Welcome to Lumberjocks


----------



## Surfside (Jun 13, 2012)

Have you not seen a serial number in the bottom or box at the back? Where is that blue cable connected?


----------



## dawsonbob (Aug 5, 2013)

Just looking at the pics, the blue "cable" appears to be an air line. Don't know what the purpose of it is: what is it connected to is a good question.


----------



## freddy1962 (Feb 27, 2014)

Bacon slicer?


----------



## mramseyISU (Mar 3, 2014)

It's a desktop CNC lathe.


----------



## dawsonbob (Aug 5, 2013)

It's a production pencil sharpener.
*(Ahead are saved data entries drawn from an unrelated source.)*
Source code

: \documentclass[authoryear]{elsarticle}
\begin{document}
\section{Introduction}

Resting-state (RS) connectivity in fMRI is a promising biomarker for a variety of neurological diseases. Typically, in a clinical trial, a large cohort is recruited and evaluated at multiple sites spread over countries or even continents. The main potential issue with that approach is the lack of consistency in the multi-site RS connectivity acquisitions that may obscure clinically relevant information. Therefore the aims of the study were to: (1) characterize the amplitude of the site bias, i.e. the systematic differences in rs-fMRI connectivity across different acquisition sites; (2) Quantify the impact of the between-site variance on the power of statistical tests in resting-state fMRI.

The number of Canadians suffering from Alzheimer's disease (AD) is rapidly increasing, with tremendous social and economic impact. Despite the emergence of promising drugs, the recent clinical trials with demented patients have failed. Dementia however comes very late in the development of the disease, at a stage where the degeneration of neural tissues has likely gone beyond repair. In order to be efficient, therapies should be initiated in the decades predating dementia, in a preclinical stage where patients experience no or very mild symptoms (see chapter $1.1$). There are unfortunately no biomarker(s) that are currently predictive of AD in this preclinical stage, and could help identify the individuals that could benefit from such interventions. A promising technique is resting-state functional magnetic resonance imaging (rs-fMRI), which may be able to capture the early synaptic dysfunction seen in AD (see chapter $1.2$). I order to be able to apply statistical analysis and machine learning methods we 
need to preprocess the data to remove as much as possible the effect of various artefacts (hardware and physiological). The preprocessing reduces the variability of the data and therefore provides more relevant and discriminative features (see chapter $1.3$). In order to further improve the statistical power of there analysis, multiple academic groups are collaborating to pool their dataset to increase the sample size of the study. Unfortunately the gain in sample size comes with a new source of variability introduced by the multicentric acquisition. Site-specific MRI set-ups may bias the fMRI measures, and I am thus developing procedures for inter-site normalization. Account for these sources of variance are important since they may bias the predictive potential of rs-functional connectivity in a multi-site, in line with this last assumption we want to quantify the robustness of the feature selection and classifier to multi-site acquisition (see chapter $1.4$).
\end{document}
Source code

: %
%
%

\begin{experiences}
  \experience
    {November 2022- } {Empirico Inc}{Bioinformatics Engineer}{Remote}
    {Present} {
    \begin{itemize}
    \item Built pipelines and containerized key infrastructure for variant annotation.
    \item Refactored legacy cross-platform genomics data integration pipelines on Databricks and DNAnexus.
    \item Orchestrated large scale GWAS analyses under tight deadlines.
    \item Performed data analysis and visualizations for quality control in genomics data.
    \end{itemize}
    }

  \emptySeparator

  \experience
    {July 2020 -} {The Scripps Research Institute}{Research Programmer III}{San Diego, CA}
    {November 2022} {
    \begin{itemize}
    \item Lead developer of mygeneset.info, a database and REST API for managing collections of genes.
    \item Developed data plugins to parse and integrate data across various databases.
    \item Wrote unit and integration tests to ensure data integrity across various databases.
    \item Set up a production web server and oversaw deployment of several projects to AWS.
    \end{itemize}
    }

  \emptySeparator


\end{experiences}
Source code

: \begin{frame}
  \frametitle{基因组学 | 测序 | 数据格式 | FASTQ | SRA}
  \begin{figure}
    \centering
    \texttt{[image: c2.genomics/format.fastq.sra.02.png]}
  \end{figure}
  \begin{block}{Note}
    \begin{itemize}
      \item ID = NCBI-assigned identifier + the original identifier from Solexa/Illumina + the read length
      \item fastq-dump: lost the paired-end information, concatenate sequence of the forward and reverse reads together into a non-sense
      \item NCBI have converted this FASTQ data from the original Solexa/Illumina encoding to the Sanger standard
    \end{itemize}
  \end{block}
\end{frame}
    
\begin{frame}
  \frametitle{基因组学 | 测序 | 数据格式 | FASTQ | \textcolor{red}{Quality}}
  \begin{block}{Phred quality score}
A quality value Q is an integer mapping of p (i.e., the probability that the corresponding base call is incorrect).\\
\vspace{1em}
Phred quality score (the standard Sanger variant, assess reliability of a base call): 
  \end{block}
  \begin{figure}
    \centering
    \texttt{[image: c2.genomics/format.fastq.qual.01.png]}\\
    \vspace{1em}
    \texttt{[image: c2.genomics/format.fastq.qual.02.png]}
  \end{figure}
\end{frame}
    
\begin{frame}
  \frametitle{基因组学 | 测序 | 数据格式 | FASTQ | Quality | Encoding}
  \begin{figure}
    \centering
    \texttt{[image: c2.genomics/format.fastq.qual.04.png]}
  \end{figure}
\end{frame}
Anyone can see that.


----------



## waho6o9 (May 6, 2011)

Something to do with Vikings as I recall.

Welcome to LJ's Bishop88!


----------



## Bishop88 (May 23, 2014)

@picklehead this is my colleague's desk  i just noticed toilet paper 
@everybody We are using it to engrave names into plates, and we have thorx6 program for it, so waho6o9 wasnt to far off the target  Just want to find whats her name so i could learn more about her… No serials, only bar code and lots n lots of chinese simbols


----------



## Mahdeew (Jul 24, 2013)

Here is a far fetched idea. write all those chines symbols in google translator and see what it says; better yet take a picture of it and go to Alibaba and ask one of those Chines seller to translate it for you. Welcome to LJ


----------



## Mahdeew (Jul 24, 2013)

http://www.chinese-forums.com/index.php?/index


----------